(Rendered images with source text)
━━━━━━━━━━━━━━━━

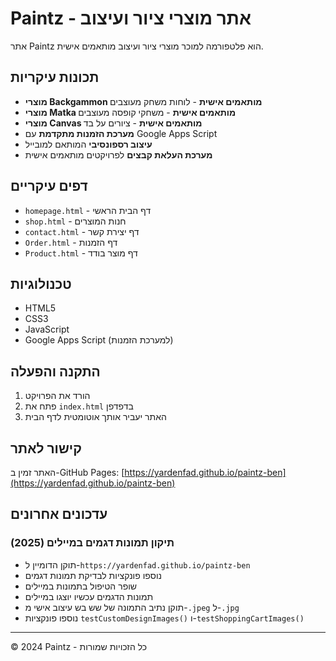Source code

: # Paintz - אתר מוצרי ציור ועיצוב

אתר Paintz הוא פלטפורמה למוכר מוצרי ציור ועיצוב מותאמים אישית.

## תכונות עיקריות

- **מוצרי Backgammon מותאמים אישית**                         - לוחות משחק מעוצבים
- **מוצרי Matka מותאמים אישית** - משחקי קופסה מעוצבים  
- **מוצרי Canvas מותאמים אישית** - ציורים על בד
- **מערכת הזמנות מתקדמת** עם Google Apps Script
- **עיצוב רספונסיבי** המותאם למובייל
- **מערכת העלאת קבצים** לפרויקטים מותאמים אישית

## דפים עיקריים

- `homepage.html` - דף הבית הראשי
- `shop.html` - חנות המוצרים
- `contact.html` - דף יצירת קשר
- `Order.html` - דף הזמנות
- `Product.html` - דף מוצר בודד

## טכנולוגיות

- HTML5
- CSS3
- JavaScript
- Google Apps Script (למערכת הזמנות)

## התקנה והפעלה

1. הורד את הפרויקט
2. פתח את `index.html` בדפדפן
3. האתר יעביר אותך אוטומטית לדף הבית

## קישור לאתר

האתר זמין ב-GitHub Pages: [https://yardenfad.github.io/paintz-ben](https://yardenfad.github.io/paintz-ben)

## עדכונים אחרונים

### תיקון תמונות דגמים במיילים (2025)
- תוקן הדומיין ל-`https://yardenfad.github.io/paintz-ben`
- נוספו פונקציות לבדיקת תמונות דגמים
- שופר הטיפול בתמונות במיילים
- תמונות הדגמים עכשיו יוצגו במיילים
- תוקן נתיב התמונה של שש בש עיצוב אישי מ-`.jpeg` ל-`.jpg`
- נוספו פונקציות `testCustomDesignImages()` ו-`testShoppingCartImages()`

---

© 2024 Paintz - כל הזכויות שמורות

━━━━━━━━━━━━━━━━

» Task requirements: For this exercise, transcribe the entries above exactly, without any pictures.

» Answer to this problem:
Source code

: # Paintz - אתר מוצרי ציור ועיצוב

אתר Paintz הוא פלטפורמה למוכר מוצרי ציור ועיצוב מותאמים אישית.

## תכונות עיקריות

- **מוצרי Backgammon מותאמים אישית**                         - לוחות משחק מעוצבים
- **מוצרי Matka מותאמים אישית** - משחקי קופסה מעוצבים  
- **מוצרי Canvas מותאמים אישית** - ציורים על בד
- **מערכת הזמנות מתקדמת** עם Google Apps Script
- **עיצוב רספונסיבי** המותאם למובייל
- **מערכת העלאת קבצים** לפרויקטים מותאמים אישית

## דפים עיקריים

- `homepage.html` - דף הבית הראשי
- `shop.html` - חנות המוצרים
- `contact.html` - דף יצירת קשר
- `Order.html` - דף הזמנות
- `Product.html` - דף מוצר בודד

## טכנולוגיות

- HTML5
- CSS3
- JavaScript
- Google Apps Script (למערכת הזמנות)

## התקנה והפעלה

1. הורד את הפרויקט
2. פתח את `index.html` בדפדפן
3. האתר יעביר אותך אוטומטית לדף הבית

## קישור לאתר

האתר זמין ב-GitHub Pages: [https://yardenfad.github.io/paintz-ben](https://yardenfad.github.io/paintz-ben)

## עדכונים אחרונים

### תיקון תמונות דגמים במיילים (2025)
- תוקן הדומיין ל-`https://yardenfad.github.io/paintz-ben`
- נוספו פונקציות לבדיקת תמונות דגמים
- שופר הטיפול בתמונות במיילים
- תמונות הדגמים עכשיו יוצגו במיילים
- תוקן נתיב התמונה של שש בש עיצוב אישי מ-`.jpeg` ל-`.jpg`
- נוספו פונקציות `testCustomDesignImages()` ו-`testShoppingCartImages()`

---

© 2024 Paintz - כל הזכויות שמורות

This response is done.